This divide between us will be filled with love or loss

This divide between us will be filled with love or loss

 

April 15 2015

Things on my mind today:

1. Fuzziness – after a marathon journey  26-hour home from Tokyo, I am super jet-lagged.

2. I am behind in the work I need to do.

3. I have so many images to work through and so far it looks like I will be doing a lot of deleting.

4. That is normal.

5. First impressions in photography, should not be taken too seriously .

6. To be confirmed….

Here is an iPhone photograph of my photo on a billboard in Harajuku, Tokyo. It was a beautiful experience to see my image in different locations around Tokyo. Unbelievable to actually believe I have a photograph on display in Tokyo.

Harajuku, Japan

Harajuku, Japan

I got my Fuji X100t back from the repair shop. Well, actually a new one to replace the old one. I used it a lot in Tokyo and had fun. I should update my review some time soon. This one had me in a dilemma – black and white or colour. My jet-lagged head says colour. Might change to black and white upon readjustment.

Shibuya, Tokyo

Shibuya, Tokyo

News: I won the Mira Mobile Photography Prize. Super happy, as you can imagine. Thanks to all for the kind words and congratulations!

April 3 2015

Things on my mind today:

How love changes like a song heard in the wind; sometimes faint, sometimes strong, but always heard;

Believe – achieve! Kiss this future…

Committed to the future

Committed to the future

Trees need to cheer the fuck up

Trees need to cheer the fuck up

The Story of my ‘Shot on iPhone’ Photograph (Milan)

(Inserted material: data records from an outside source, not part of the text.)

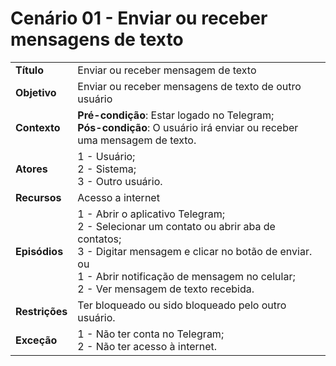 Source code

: # Cenário 01 - Enviar ou receber mensagens de texto

|                |                                                                                                                                                                                                                                              |
| -------------- | :------------------------------------------------------------------------------------------------------------------------------------------------------------------------------------------------------------------------------------------- |
| **Título**     | Enviar ou receber mensagem de texto                                                                                                                                                                                                          |
| **Objetivo**   | Enviar ou receber mensagens de texto de outro usuário                                                                                                                                                                                        |
| **Contexto**   | **Pré-condição**: Estar logado no Telegram;<br>**Pós-condição**: O usuário irá enviar ou receber uma mensagem de texto.                                                                                                                      |
| **Atores**     | 1 - Usuário;<br> 2 - Sistema; <br> 3 - Outro usuário.                                                                                                                                                                                        |
| **Recursos**   | Acesso a internet                                                                                                                                                                                                                            |
| **Episódios**  | 1 - Abrir o aplicativo Telegram;<br>2 - Selecionar um contato ou abrir aba de contatos;<br>3 - Digitar mensagem e clicar no botão de enviar.<br> ou <br>1 - Abrir notificação de mensagem no celular;<br>2 - Ver mensagem de texto recebida. |
| **Restrições** | Ter bloqueado ou sido bloqueado pelo outro usuário.                                                                                                                                                                                          |
| **Exceção**    | 1 - Não ter conta no Telegram;<br> 2 - Não ter acesso à internet.                                                                                                                                                                            |
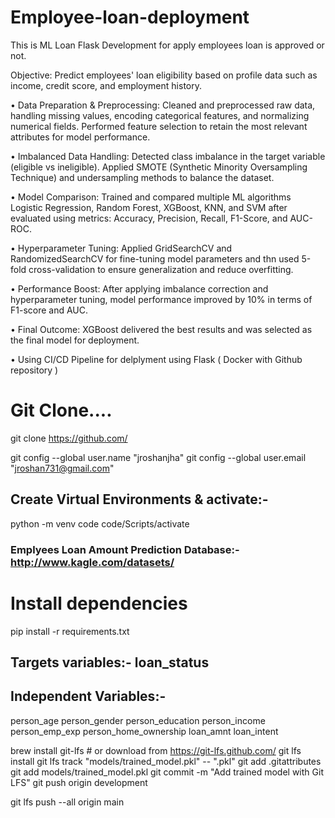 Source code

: # Employee-loan-deployment
This is ML Loan Flask Development for apply employees loan is approved or not.

Objective: Predict employees' loan eligibility based on profile data such as income, credit score, and employment history.

• Data Preparation & Preprocessing: Cleaned and preprocessed raw data, handling missing values, encoding categorical features, and normalizing numerical fields. Performed feature selection to retain the most relevant attributes for model performance.

• Imbalanced Data Handling: Detected class imbalance in the target variable (eligible vs ineligible).
Applied SMOTE (Synthetic Minority Oversampling Technique) and undersampling methods to balance the dataset.

• Model Comparison: Trained and compared multiple ML algorithms Logistic Regression, Random Forest, XGBoost, KNN, and SVM after evaluated using metrics: Accuracy, Precision, Recall, F1-Score, and AUC-ROC.

• Hyperparameter Tuning: Applied GridSearchCV and RandomizedSearchCV for fine-tuning model parameters and thn used 5-fold cross-validation to ensure generalization and reduce overfitting.

• Performance Boost: After applying imbalance correction and hyperparameter tuning, model performance improved by 10% in terms of F1-score and AUC.

• Final Outcome: XGBoost delivered the best results and was selected as the final model for deployment.

• Using CI/CD Pipeline for delplyment using Flask ( Docker with Github repository )

# Git Clone....
git clone https://github.com/ 

git config --global user.name "jroshanjha"
git config --global user.email "jroshan731@gmail.com"

## Create Virtual Environments & activate:- 
python -m venv code
code/Scripts/activate

### Emplyees Loan Amount Prediction Database:- http://www.kagle.com/datasets/

# Install dependencies
pip install -r requirements.txt


## Targets variables:-  loan_status 

## Independent Variables:-
person_age	person_gender	person_education	person_income	person_emp_exp	person_home_ownership	loan_amnt	loan_intent

brew install git-lfs              # or download from https://git-lfs.github.com/
git lfs install
git lfs track "models/trained_model.pkl"  -- ".pkl"
git add .gitattributes
git add models/trained_model.pkl 
git commit -m "Add trained model with Git LFS"
git push origin development

git lfs push --all origin main

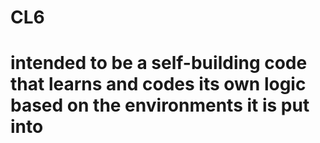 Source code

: # CL6
# intended to be a self-building code that learns and codes its own logic based on the environments it is put into
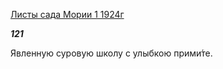 [Листы сада Мории 1 1924г](https://127.0.0.1:4002/agni/1924)

___121___

Явленную суровую школу с улыбкою прими́те.   


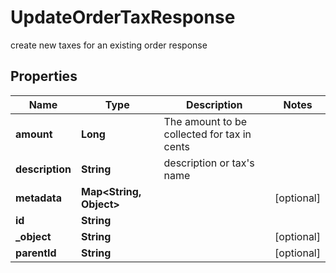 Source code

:

# UpdateOrderTaxResponse

create new taxes for an existing order response

## Properties

| Name | Type | Description | Notes |
|------------ | ------------- | ------------- | -------------|
|**amount** | **Long** | The amount to be collected for tax in cents |  |
|**description** | **String** | description or tax&#39;s name |  |
|**metadata** | **Map&lt;String, Object&gt;** |  |  [optional] |
|**id** | **String** |  |  |
|**_object** | **String** |  |  [optional] |
|**parentId** | **String** |  |  [optional] |



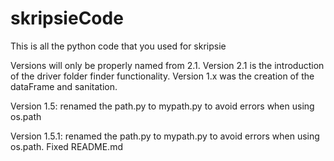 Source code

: # skripsieCode
This is all the python code that you used for skripsie 

Versions will only be properly named from 2.1. Version 2.1 is the introduction of the driver folder finder functionality.
Version 1.x was the creation of the dataFrame and sanitation.

Version 1.5: renamed the path.py to mypath.py to avoid errors when using os.path 

Version 1.5.1: renamed the path.py to mypath.py to avoid errors when using os.path. Fixed README.md
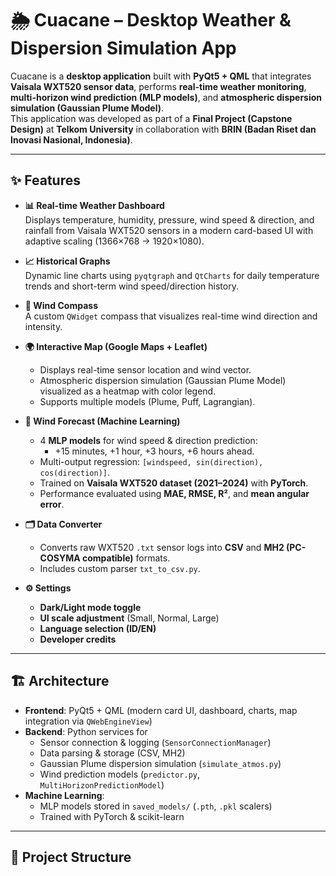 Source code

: # 🌦️ Cuacane – Desktop Weather & Dispersion Simulation App

Cuacane is a **desktop application** built with **PyQt5 + QML** that integrates **Vaisala WXT520 sensor data**, performs **real-time weather monitoring**, **multi-horizon wind prediction (MLP models)**, and **atmospheric dispersion simulation (Gaussian Plume Model)**.  
This application was developed as part of a **Final Project (Capstone Design)** at **Telkom University** in collaboration with **BRIN (Badan Riset dan Inovasi Nasional, Indonesia)**.

---

## ✨ Features

- **📊 Real-time Weather Dashboard**  
  Displays temperature, humidity, pressure, wind speed & direction, and rainfall from Vaisala WXT520 sensors in a modern card-based UI with adaptive scaling (1366×768 → 1920×1080).

- **📈 Historical Graphs**  
  Dynamic line charts using `pyqtgraph` and `QtCharts` for daily temperature trends and short-term wind speed/direction history.

- **🧭 Wind Compass**  
  A custom `QWidget` compass that visualizes real-time wind direction and intensity.

- **🌍 Interactive Map (Google Maps + Leaflet)**  
  - Displays real-time sensor location and wind vector.  
  - Atmospheric dispersion simulation (Gaussian Plume Model) visualized as a heatmap with color legend.  
  - Supports multiple models (Plume, Puff, Lagrangian).

- **🤖 Wind Forecast (Machine Learning)**  
  - 4 **MLP models** for wind speed & direction prediction:  
    - +15 minutes, +1 hour, +3 hours, +6 hours ahead.  
  - Multi-output regression: `[windspeed, sin(direction), cos(direction)]`.  
  - Trained on **Vaisala WXT520 dataset (2021–2024)** with **PyTorch**.  
  - Performance evaluated using **MAE, RMSE, R²**, and **mean angular error**.

- **🗂 Data Converter**  
  - Converts raw WXT520 `.txt` sensor logs into **CSV** and **MH2 (PC-COSYMA compatible)** formats.  
  - Includes custom parser `txt_to_csv.py`.

- **⚙️ Settings**  
  - **Dark/Light mode toggle**  
  - **UI scale adjustment** (Small, Normal, Large)  
  - **Language selection (ID/EN)**  
  - **Developer credits**

---

## 🏗️ Architecture

- **Frontend**: PyQt5 + QML (modern card UI, dashboard, charts, map integration via `QWebEngineView`)  
- **Backend**: Python services for  
  - Sensor connection & logging (`SensorConnectionManager`)  
  - Data parsing & storage (CSV, MH2)  
  - Gaussian Plume dispersion simulation (`simulate_atmos.py`)  
  - Wind prediction models (`predictor.py`, `MultiHorizonPredictionModel`)  
- **Machine Learning**:  
  - MLP models stored in `saved_models/` (`.pth`, `.pkl` scalers)  
  - Trained with PyTorch & scikit-learn

---

## 📂 Project Structure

A week has passed since I last posted an update to this wonderful story. In this time, I have seen or been sent by friends images of my photograph on display on billboards or posters from cities all over the world: Santiago, San Francisco, Yokohama, Bógota, Bangkok, Berlin, Singapore, Hong Kong, Shanghai, Sydney, Berlin, Boston, Philadelphia, Hamburg – the list goes on. And I can say that it still is the most amazing thrill. Nothing I could ever have dreamed up. My photo on billboards and posters all over the world! And now the print campaign is starting too.

Seeing the image pop up in cities across the world and being sent photos of friends standing next to it has been so cool, but I had to see it for myself to believe it; I had to see it with my own eyes. A few days into the campaign my wife encouraged me to travel to get to see it. The options in Europe were Berlin, Hamburg or Milan. I had previously been to Berlin and Hamburg, so Milan it was. Checking airlines, I saw that Ryanair had an early morning flight out of Dublin into Milan on Saturday 14th and a late evening one back the following day. I booked it there and then. The only downside to this would be that I was travelling on my own. We have two small kids and no babysitter at the moment. So it looked like I would have to travel on my own. Luckily, my sister who lives in Dublin got on to us and offered to mind the two kids for the weekend so as to allow myself and my wife to go together. We were delighted.

Cork is about a two and half hour journey to Dublin. We left around 7 in the evening, arriving in Dublin at about 9.30. The kids slept most of the way up, but woke with excitement when we arrived in my sister’s house. After some time getting them to settle, we went to bed too. After getting very little sleep we were back on the road heading to the airport at 3.30 in the morning on our way to Milan to see my photograph on a billboard.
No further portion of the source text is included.